つたわりとどけ。

日常と非日常のはざまから、伝え、届けたいことを個人で探求し、実践します。このたび不定期更新に切り替えました。

令和5年6月の読書感想文⑨ 海うそ 梨木香歩:著 岩波書店

梨木さんの作品は独特の味わいがあります。

その影響でつい、手が伸びてしまうのです。

 

 

海うそ 梨木香歩:著 岩波書店 個人蔵

 

 

読後の感想としては、「蟲師」に似た世界があるのかなというものでした。

南九州の遅島における物語は、自然や歴史、この土地における文化(信仰)をつまびらかにした印象が強くあります。人文地理学というなかなか見慣れない学問があるのだということだが(自分はその学問を知っていたが履修はしていない)、それは伝統というなかなか目に見えてこないものを可視化していく作業なのかなと思った。
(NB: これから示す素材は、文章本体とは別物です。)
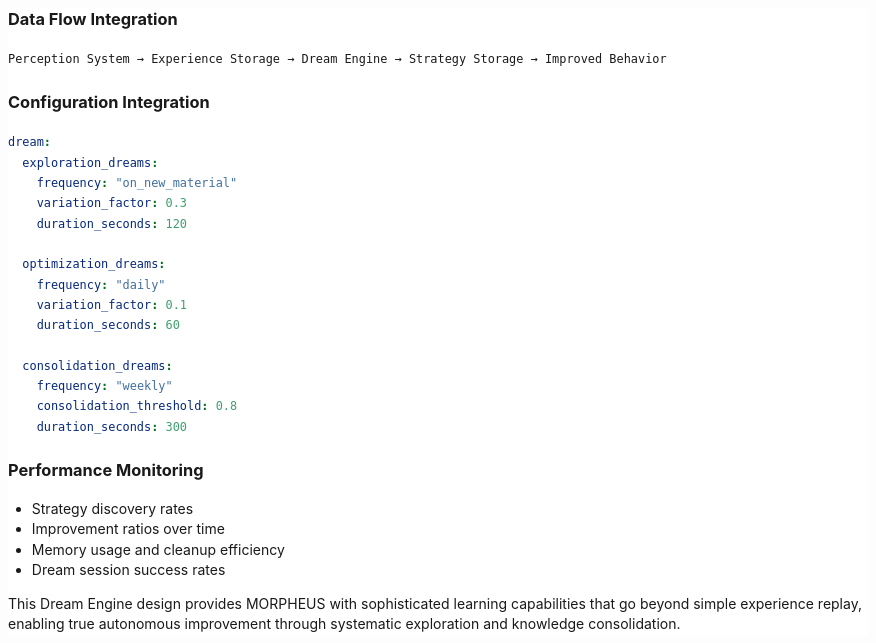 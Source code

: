 ### Data Flow Integration
```
Perception System → Experience Storage → Dream Engine → Strategy Storage → Improved Behavior
```

### Configuration Integration
```yaml
dream:
  exploration_dreams:
    frequency: "on_new_material"
    variation_factor: 0.3
    duration_seconds: 120
    
  optimization_dreams:
    frequency: "daily"
    variation_factor: 0.1
    duration_seconds: 60
    
  consolidation_dreams:
    frequency: "weekly"
    consolidation_threshold: 0.8
    duration_seconds: 300
```

### Performance Monitoring
- Strategy discovery rates
- Improvement ratios over time
- Memory usage and cleanup efficiency
- Dream session success rates

This Dream Engine design provides MORPHEUS with sophisticated learning capabilities that go beyond simple experience replay, enabling true autonomous improvement through systematic exploration and knowledge consolidation.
わたしたちはつい新しく流行るものにしか目がいかないが、かつてあったものや、今もそこに在り続けるものにも目を向けることで、流行とは違った新たな発見が出来ることもあるのだと自戒を込めて書き記しておきたい。

 

個人的想像の範囲でとても安易であるが、遠野物語のような雰囲気をまとった作品であると感じました。